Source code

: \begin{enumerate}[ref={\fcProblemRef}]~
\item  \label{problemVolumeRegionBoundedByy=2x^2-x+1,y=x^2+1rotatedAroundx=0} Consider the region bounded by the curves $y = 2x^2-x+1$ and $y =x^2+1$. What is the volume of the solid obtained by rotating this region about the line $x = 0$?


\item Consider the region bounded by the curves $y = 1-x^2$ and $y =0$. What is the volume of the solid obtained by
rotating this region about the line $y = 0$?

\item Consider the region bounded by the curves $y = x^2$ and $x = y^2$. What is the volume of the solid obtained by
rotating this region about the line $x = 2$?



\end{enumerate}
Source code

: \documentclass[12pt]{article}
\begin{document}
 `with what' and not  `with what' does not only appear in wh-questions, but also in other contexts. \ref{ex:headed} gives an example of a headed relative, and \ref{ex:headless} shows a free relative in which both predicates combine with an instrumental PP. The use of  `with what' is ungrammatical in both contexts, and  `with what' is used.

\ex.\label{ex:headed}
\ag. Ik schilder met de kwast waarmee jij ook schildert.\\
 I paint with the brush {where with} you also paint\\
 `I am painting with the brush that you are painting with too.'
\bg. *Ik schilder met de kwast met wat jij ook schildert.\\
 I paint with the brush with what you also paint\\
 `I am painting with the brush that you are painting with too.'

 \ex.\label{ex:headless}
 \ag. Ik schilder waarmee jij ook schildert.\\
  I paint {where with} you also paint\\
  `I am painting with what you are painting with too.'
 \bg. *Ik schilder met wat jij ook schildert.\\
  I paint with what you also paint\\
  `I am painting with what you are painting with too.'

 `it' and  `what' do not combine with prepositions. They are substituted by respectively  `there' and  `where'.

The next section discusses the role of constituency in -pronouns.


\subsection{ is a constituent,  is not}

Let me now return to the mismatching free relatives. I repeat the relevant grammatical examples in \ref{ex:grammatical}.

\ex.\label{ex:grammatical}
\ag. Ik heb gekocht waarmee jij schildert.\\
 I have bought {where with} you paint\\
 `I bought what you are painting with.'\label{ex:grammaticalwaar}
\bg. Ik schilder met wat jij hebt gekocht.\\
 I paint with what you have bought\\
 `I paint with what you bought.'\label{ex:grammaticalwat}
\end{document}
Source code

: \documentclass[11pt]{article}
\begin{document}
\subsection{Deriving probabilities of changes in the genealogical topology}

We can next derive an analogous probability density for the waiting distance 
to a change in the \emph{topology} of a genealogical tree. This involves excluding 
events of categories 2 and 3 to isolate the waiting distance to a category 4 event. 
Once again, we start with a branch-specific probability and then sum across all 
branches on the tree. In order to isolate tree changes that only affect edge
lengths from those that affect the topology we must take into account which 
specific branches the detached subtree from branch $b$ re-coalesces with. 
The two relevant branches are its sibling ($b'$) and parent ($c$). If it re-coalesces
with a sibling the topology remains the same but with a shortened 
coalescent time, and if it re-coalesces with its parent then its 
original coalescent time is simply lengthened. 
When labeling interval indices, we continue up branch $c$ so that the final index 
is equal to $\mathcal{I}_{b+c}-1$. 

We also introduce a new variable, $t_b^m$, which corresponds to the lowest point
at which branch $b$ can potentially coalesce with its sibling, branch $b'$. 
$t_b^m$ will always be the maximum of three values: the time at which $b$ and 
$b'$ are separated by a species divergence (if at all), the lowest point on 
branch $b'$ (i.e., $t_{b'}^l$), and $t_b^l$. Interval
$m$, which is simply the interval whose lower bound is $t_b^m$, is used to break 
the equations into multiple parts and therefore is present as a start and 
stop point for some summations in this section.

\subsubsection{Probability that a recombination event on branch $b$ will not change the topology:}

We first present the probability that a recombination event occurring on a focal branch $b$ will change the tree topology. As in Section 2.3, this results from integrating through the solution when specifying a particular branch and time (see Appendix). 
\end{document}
*-*-*
Problem statement
Note every line above where the string "headed" shows up, and copy those lines.

Response
 `with what' and not  `with what' does not only appear in wh-questions, but also in other contexts. \ref{ex:headed} gives an example of a headed relative, and \ref{ex:headless} shows a free relative in which both predicates combine with an instrumental PP. The use of  `with what' is ungrammatical in both contexts, and  `with what' is used.
\ex.\label{ex:headed}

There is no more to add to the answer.